Dans leurs prises de paroles, les militantes syndicales ont rappelé que 80 % des emplois à temps partiel étaient occupés par des femmes, et que 70 % des bénéficiaires des banques alimentaires étaient des femmes. Elles demandent ainsi des revalorisations des salaires, des minimas sociaux, des retraites, et des constructions de logements sociaux.
La récente constitutionnalisation de la “liberté de recourir à l’Interruption volontaire de grossesse (IVG)”, a également été sous le feu des critiques. “On veut un vrai droit dans la constitution, pas une liberté”, ont précisé les militantes, qui demandent également la “réouverture de tous les centres d’IVG qui ont fermé”. D’autres militant·es ont d’ailleurs souligné que cette loi excluait les hommes trans du recours à l’IVG. “Les trans n’ont pas le droit à la PMA ni à l’IVG, c’est le pouvoir qui décide de si on a le droit de procréer ou d’avorter”, s’agaçait une personne concernée.

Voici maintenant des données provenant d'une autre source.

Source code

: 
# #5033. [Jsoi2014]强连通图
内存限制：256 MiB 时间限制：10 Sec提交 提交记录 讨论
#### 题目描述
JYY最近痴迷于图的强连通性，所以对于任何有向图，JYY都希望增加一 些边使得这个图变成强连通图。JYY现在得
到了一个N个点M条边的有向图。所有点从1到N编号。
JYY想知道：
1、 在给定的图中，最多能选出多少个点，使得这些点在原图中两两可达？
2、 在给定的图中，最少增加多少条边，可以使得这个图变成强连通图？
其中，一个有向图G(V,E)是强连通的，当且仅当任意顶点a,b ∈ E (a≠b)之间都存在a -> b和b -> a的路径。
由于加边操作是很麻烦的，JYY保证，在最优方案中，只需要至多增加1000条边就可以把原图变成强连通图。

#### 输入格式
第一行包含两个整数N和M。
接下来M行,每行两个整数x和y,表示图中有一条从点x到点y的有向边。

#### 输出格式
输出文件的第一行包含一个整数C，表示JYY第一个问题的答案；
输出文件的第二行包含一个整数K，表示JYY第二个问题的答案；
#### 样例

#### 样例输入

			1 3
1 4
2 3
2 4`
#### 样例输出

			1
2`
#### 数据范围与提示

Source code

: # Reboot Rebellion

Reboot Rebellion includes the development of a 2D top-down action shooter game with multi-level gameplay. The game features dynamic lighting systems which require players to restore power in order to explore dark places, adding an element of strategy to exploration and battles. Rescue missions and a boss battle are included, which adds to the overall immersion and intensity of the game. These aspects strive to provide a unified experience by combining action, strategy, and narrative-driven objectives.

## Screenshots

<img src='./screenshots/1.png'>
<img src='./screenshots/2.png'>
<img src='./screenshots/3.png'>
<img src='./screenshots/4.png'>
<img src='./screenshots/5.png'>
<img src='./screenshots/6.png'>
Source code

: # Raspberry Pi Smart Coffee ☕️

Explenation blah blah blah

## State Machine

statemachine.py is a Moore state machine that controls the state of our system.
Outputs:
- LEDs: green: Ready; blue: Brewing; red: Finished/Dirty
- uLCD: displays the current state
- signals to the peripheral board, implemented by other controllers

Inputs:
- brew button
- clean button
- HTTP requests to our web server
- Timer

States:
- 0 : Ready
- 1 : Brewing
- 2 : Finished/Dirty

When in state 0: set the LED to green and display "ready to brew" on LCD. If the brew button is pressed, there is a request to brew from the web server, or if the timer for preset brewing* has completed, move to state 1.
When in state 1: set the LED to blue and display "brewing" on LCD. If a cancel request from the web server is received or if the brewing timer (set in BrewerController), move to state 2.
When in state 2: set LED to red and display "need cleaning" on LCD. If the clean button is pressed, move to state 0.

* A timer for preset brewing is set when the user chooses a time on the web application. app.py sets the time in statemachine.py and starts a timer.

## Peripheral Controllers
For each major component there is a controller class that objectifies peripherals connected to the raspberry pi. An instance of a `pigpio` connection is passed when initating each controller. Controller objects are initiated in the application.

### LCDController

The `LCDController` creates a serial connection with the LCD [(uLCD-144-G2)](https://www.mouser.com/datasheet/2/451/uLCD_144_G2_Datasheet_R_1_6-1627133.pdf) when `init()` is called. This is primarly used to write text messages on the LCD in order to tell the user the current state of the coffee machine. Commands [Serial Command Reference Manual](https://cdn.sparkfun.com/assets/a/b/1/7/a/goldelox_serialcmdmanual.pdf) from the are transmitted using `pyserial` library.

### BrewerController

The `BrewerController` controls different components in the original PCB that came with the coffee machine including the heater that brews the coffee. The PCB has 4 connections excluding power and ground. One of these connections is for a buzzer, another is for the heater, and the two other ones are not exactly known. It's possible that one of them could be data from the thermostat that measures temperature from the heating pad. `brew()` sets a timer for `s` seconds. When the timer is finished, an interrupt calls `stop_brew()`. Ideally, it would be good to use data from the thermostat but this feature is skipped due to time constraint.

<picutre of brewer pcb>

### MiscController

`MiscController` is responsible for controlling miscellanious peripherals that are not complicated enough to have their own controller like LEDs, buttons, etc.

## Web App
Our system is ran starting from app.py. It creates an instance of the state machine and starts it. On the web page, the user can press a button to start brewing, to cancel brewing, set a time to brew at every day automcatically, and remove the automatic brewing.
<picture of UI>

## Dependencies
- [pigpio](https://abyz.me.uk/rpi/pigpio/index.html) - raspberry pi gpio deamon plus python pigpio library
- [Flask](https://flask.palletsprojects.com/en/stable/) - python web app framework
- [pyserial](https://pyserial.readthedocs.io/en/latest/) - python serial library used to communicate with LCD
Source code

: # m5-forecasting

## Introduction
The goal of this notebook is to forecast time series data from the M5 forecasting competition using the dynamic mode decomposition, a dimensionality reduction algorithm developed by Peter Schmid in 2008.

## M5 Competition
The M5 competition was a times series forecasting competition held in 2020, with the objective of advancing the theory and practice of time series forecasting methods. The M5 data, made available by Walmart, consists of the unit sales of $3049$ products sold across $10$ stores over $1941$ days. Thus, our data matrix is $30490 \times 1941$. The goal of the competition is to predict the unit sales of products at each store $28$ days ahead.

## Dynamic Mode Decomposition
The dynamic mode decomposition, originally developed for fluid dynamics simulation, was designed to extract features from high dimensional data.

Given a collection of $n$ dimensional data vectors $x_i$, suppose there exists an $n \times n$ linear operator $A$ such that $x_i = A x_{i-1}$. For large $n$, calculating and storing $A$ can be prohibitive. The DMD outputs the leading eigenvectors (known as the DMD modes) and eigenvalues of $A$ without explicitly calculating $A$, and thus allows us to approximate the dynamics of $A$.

Quant à ce qui a été brandi par le gouvernement comme “grande cause du quinquennat”, à savoir l’égalité hommes-femmes, les syndicalistes ont fustigé le soutien récent d’Emmanuel Macron à Gérard Depardieu, accusé de viols et d’agressions sexuelles, et exigent 3 milliards d’euros pour des mesures concrètes de protection des victimes. La manifestation s’est ensuite mise en marche en scandant ‘Réarmement féministe contre la menace fasciste”.
Soutien aux femmes palestiniennes
Plus loin dans le cortège, on a croisé une vingtaine de femmes de l’association Tin Hin An (du nom d’une princesse berbère qui a appris à lire ses domestiques) venues du quartier populaire de la Mosson. “D’habitude, on ne participe pas à ces manifestations, mais c’est important pour nous de dire que les femmes de la Paillade sont aussi mobilisées”, explique Zhor, l’une d’elles. “Nos revendications portent sur le droit à l’éducation pour toutes les femmes, car beaucoup d’entre nous, qui viennent du Maroc, ne sont jamais allées à l’école, et sur la précarité.”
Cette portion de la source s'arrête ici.